Unsteady heat transfer from a sphere in a uniform cross-flow

Abstract

Three different types of unsteady heat transfer problems are considered: the first considers the free thermal evolution of a spherical particle subjected to a uniform isothermal ambient flow, where the particle temperature evolves toward the ambient flow temperature; the second considers the unsteady heat transfer problem in response to a sudden jump in the particle temperature; and the third considers oscillatory heat transfer due to oscillatory particle temperature in an isothermal ambient flow. In each case a range of Reynolds or Peclet number is considered. The first set of simulations show that unsteady heat transfer from a spherical particle under free thermal evolution can be described by an effective Nusselt number, at least over the range of parameters considered in this study. The effective Nusselt number under unsteady free thermal evolution deviates from the steady-state counterpart and the difference depends on the heat capacity ratio between the surrounding fluid to the particle.

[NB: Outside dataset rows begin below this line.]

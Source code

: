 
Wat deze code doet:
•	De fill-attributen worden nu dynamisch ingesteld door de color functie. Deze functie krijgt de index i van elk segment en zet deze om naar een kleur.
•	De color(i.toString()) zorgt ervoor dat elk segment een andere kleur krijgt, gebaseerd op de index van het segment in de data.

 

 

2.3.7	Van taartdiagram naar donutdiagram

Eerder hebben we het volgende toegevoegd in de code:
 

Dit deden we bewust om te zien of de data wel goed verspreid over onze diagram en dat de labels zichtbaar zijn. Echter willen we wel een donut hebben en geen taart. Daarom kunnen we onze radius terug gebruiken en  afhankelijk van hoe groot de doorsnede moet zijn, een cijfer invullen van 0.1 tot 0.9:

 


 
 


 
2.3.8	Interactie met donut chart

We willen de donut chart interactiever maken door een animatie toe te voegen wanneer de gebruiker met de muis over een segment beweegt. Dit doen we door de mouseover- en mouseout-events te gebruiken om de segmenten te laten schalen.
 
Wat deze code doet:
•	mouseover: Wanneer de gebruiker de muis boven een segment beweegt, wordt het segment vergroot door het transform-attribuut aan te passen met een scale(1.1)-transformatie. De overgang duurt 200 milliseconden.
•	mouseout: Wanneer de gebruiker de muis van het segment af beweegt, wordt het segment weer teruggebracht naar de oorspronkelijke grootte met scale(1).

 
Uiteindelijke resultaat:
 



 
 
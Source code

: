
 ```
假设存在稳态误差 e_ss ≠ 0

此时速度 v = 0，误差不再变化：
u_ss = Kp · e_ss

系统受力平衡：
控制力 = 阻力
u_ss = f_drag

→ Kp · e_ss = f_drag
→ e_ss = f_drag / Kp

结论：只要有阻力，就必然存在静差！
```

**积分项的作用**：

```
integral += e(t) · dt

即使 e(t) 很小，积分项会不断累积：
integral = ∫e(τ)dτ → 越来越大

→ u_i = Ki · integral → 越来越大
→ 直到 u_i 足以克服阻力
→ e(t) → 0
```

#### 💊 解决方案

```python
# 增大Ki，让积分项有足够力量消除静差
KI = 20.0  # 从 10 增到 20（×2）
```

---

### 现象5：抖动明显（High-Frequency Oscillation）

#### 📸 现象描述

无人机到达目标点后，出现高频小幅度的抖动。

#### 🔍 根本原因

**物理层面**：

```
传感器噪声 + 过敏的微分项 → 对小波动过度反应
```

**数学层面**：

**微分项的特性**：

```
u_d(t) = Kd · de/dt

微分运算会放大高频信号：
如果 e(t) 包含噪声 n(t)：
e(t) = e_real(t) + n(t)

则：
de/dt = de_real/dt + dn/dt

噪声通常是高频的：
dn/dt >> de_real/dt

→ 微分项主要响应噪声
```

The existence of an effective Nusselt number indicates a faster decay of the thermal history kernel, which is confirmed with response to a step change in particle temperature in the second set of simulations. The final set of simulations considers the behavior of the thermal history kernel in the frequency space. We observe the low frequency response, or correspondingly the long time behavior, of the thermal history kernel at finite Peclet number to deviate significantly from the classical one over square root decay obtained for zero Peclet number limit.